Now that things have settled down a bit, we have some more information regarding the shooting in Northern California yesterday morning. First, four are dead, not five as reported by the Los Angeles Times and repeated here. That’s still four more people that shouldn’t have been killed, mind you, so this is still a tragedy.
One student at Rancho Tehama Elementary School was shot. Other students were injured due to broken glass.
The killer has been identified, but Bearing Arms has a policy of not naming mass shooters so as to not feed into the pathology that creates these fame-seeking miscreants.
Individuals on the scene believe that it could have been much worse.
“This individual shooter was bent on engaging and killing people at random. I have to say this incident, as tragic and as bad as it is, could have been so much worse,” [Assistant Sheriff Phil] Johnston said, applauding the quick thinking of the school staff.
The gunfire that triggered the alert at the school came when the shooter fired from his vehicle into others while on his way to the school, about 2 miles from his home.
The gunman’s precise motives were unclear, but a dispute with a neighbor who was found dead Tuesday may have sparked the rampage in which there were seven shooting scenes.
“This is an individual who armed himself, I think with the motive of getting even with his neighbors and when it went that far (that someone was killed) he just went on a rampage,” Johnston said.

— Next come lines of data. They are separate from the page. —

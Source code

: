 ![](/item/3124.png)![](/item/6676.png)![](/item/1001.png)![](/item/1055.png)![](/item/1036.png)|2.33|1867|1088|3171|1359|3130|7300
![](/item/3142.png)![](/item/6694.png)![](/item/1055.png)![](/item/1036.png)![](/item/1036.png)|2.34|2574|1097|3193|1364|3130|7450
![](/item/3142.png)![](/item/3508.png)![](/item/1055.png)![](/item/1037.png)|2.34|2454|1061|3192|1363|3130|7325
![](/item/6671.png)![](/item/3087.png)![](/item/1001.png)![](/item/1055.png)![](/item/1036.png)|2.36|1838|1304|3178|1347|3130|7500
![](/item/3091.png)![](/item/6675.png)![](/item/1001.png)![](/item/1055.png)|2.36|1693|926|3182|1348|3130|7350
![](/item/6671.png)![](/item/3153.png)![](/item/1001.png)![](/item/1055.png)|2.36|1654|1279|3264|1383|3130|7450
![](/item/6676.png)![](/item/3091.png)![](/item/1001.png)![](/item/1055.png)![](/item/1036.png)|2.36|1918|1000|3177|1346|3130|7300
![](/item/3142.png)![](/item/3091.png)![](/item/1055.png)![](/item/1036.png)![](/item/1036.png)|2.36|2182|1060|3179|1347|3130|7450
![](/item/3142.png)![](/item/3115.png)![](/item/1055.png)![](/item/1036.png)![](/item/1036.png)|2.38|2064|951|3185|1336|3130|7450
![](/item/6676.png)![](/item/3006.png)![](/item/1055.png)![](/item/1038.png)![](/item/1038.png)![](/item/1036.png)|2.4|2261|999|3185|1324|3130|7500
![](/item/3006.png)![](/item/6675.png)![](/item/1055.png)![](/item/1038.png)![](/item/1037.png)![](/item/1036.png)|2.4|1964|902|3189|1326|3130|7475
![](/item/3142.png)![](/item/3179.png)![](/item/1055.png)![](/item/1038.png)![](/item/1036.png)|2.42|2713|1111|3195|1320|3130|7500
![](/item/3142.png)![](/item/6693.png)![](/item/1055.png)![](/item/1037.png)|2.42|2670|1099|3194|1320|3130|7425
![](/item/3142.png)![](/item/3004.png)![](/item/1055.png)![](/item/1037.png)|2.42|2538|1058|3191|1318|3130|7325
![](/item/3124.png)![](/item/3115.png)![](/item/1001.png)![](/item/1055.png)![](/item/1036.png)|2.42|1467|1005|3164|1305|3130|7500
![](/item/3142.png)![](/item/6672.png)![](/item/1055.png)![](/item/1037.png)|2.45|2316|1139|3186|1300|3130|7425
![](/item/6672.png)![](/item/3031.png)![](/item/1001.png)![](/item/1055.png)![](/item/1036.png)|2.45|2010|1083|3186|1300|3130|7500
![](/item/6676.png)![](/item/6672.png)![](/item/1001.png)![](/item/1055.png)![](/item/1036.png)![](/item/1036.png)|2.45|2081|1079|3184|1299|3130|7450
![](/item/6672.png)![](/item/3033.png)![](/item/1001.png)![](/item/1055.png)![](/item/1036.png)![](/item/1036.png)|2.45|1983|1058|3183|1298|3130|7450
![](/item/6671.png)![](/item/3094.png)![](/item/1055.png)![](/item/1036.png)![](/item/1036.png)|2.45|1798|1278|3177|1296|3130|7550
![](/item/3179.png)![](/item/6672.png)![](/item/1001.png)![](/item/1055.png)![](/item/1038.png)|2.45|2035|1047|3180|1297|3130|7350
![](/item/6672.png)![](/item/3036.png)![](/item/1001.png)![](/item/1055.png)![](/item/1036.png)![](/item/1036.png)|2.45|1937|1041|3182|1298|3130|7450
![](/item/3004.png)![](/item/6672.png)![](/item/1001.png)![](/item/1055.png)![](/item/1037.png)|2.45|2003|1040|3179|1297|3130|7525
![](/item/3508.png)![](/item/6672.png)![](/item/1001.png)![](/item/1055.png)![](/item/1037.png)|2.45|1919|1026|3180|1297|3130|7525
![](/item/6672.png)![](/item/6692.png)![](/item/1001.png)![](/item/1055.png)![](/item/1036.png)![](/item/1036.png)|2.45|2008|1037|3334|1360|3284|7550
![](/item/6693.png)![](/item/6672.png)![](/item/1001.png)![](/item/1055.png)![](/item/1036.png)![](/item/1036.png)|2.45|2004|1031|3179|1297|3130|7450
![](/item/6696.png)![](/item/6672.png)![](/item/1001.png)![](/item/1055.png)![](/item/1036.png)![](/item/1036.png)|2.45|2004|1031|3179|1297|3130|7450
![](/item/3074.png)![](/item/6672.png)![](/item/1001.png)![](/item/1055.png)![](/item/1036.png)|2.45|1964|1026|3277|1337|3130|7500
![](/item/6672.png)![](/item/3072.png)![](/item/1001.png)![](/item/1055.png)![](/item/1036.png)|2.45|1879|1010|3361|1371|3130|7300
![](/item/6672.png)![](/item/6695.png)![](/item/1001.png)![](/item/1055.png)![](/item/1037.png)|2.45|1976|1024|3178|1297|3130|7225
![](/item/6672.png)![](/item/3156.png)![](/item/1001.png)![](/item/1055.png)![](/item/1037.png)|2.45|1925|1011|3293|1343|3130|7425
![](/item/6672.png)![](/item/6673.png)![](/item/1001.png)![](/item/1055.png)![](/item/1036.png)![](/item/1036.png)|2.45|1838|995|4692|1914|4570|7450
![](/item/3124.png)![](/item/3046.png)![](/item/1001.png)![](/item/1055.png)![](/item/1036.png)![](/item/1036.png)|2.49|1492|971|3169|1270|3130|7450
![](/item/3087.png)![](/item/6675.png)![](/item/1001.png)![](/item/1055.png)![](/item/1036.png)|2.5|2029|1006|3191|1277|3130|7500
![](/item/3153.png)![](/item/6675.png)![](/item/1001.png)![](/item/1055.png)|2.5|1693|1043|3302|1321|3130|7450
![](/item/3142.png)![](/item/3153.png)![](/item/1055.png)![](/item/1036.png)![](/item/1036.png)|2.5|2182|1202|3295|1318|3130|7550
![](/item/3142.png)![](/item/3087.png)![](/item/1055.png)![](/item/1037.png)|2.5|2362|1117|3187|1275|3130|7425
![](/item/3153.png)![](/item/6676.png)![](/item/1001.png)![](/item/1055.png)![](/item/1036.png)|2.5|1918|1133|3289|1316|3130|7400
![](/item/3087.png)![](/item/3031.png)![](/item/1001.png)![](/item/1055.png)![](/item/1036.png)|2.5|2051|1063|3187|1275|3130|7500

The killer apparently chose most of his victims at random, sometimes firing at passing motorists, homes and also gunning down someone after he purposely crashed into another car.
At least 10 people were wounded or hurt in the string of shootings in Rancho Tehama, about 125 northwest of Sacramento.
The gunman had a tactical vest with extra magazines for his guns, Johnston said, who viewed surveillance video of the shooting.
The wounded victims from the spree included a mother who was driving her children to school when the attacker opened fire on them “without provocation or warning,” the assistant sheriff said.
We also know a bit more about the killer than who he is.
For example, we know that a neighbor–one of the deceased–had a restraining order against him.
Johnston refused to confirm the identification, pending notification of family members. But he said one of the fatalities was a woman who lived near the suspect and was the victim of a late January assault that ended with the suspect in jail. Johnston added that he believed the suspect was slapped with a restraining order following the January arrest that would have prevented him from owning firearms for at least a period of time, although he had no details on that.
[The killer] was initially jailed in late January in the assault case and was being held on $160,000 bail, according to the Red Bluff Daily News. In April the district attorney’s office charged him with assaulting a second woman, also in late January, according to Tehama County Superior Court records.
Gregg Cohen, the Tehama district attorney, told The Bee that his office was prosecuting Neal on charges related to a stabbing and assault with a deadly weapon involving two of his neighbors.
[The gunman’s] mother told The Associated Press he was in a long-running dispute with neighbors he believed were cooking methamphetamine.
The mother, who spoke on condition she be named only as Anne, said she spoke with her son Monday.
“Mom it’s all over now,” she said he told her. “I have done everything I could do and I am fighting against everyone who lives in this area.”
Whether his neighbors were cooking anything other than food is unclear, and irrelevant, to be honest. You don’t get to shoot your neighbors because they’re making drugs. You let the police handle that.
Something else we know is that this is someone who should not have been legally allowed to own weapons, at least temporarily. Neighbors stated that they’d notified the authorities about their concerns regarding the killer.
We also know that despite the restraining order, the killer had a semi-automatic rifle and two handguns. In California. You know, the state with some of the toughest gun laws in the country? The state we’ve been told the rest of the nation should emulate on gun control laws?
Guess what didn’t stop a mass shooting?
What did help was the actions of a mother who saw the killer after dropping her daughter off at school, who turned her vehicle around and warned the school what was happening. What also helped was a man trying to draw the gunman’s fire away from the school and toward himself.
It was ordinary people doing extraordinary things that made the difference here.
The quick work of regular folks kept this from being even more horrifying, but laws that were supposed to prevent this didn’t.